Material supplied =

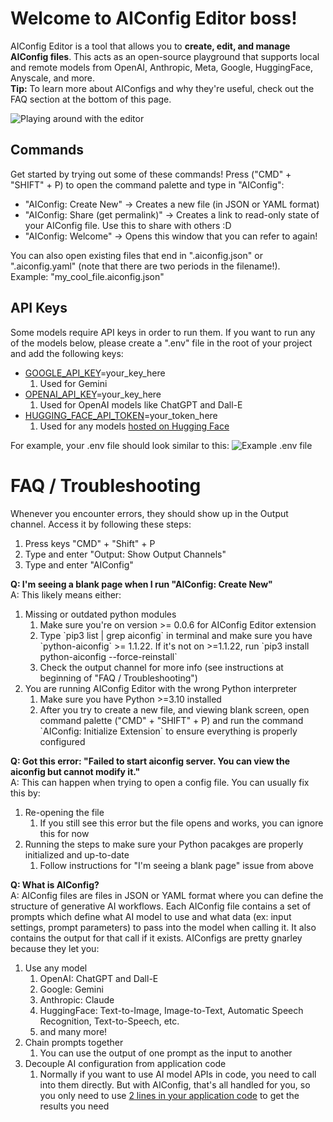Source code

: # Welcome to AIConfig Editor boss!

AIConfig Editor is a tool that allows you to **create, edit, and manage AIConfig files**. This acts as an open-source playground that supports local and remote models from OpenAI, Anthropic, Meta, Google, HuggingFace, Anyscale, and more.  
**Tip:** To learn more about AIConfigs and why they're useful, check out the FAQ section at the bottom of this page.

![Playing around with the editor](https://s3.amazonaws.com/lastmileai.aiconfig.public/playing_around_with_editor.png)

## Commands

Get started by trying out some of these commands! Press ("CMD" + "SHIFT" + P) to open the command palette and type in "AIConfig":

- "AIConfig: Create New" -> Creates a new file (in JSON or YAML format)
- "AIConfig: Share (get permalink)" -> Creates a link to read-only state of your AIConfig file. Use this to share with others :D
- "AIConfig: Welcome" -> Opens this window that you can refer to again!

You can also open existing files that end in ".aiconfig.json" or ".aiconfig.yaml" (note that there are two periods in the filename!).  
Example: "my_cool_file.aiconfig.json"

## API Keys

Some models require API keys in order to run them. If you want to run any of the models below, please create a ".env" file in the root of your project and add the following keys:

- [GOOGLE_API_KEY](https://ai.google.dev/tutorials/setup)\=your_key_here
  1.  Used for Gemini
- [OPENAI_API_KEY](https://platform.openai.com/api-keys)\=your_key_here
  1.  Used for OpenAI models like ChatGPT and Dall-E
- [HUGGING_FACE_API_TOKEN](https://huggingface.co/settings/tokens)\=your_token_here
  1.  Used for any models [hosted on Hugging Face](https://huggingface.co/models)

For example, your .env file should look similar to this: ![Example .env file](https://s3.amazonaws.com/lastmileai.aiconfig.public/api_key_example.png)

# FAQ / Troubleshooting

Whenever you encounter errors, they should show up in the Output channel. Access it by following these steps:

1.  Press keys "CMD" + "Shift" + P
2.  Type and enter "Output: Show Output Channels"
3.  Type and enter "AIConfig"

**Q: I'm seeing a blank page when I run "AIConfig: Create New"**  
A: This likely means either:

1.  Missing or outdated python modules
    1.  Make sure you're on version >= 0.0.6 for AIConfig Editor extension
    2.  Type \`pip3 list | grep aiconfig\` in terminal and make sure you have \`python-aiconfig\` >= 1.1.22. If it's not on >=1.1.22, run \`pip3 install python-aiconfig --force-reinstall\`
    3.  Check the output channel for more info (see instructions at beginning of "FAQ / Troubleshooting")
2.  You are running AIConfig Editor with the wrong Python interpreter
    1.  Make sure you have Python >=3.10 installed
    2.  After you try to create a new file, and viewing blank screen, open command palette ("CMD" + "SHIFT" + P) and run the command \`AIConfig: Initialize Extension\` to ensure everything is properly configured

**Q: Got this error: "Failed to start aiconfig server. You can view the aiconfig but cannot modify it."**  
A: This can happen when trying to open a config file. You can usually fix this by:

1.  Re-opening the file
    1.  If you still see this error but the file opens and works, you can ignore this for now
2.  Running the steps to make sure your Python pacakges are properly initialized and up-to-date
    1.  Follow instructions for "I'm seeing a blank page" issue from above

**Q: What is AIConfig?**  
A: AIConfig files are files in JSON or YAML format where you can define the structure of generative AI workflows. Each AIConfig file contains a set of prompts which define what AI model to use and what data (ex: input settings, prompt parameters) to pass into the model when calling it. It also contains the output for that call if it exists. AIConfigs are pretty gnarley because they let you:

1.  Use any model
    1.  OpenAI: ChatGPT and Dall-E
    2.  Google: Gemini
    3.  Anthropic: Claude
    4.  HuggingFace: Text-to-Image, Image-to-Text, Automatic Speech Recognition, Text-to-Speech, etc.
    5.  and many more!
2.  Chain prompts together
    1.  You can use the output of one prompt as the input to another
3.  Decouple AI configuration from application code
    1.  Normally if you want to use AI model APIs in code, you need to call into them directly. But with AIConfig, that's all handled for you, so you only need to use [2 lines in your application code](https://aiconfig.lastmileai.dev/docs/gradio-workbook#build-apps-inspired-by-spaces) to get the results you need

---

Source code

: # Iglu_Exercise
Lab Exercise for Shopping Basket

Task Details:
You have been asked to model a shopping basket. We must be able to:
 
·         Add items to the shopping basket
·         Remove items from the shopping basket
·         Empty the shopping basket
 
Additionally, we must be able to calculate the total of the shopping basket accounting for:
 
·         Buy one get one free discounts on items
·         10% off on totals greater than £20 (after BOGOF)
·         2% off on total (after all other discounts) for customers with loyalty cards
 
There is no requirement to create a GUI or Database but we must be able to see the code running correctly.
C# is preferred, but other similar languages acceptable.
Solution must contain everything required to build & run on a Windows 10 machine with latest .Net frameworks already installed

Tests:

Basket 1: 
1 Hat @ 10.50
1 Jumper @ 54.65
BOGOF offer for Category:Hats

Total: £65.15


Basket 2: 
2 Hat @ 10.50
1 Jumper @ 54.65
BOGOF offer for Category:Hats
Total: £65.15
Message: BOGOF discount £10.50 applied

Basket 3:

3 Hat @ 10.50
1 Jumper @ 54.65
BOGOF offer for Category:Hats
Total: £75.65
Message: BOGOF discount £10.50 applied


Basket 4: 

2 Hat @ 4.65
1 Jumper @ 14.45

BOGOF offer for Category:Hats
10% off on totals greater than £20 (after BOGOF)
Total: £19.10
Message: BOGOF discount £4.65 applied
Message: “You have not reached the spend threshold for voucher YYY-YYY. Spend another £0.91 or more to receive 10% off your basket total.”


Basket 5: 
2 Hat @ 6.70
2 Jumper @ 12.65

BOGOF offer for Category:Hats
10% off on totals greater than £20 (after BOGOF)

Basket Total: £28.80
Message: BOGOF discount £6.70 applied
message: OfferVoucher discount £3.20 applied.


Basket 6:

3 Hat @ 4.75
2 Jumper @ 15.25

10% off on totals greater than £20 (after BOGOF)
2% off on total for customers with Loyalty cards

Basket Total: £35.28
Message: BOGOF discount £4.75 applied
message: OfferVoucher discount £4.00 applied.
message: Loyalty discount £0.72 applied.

What you need to do = Read the listing. Report every line that includes the word "should".

Solution =
For example, your .env file should look similar to this: ![Example .env file](https://s3.amazonaws.com/lastmileai.aiconfig.public/api_key_example.png)
Whenever you encounter errors, they should show up in the Output channel. Access it by following these steps:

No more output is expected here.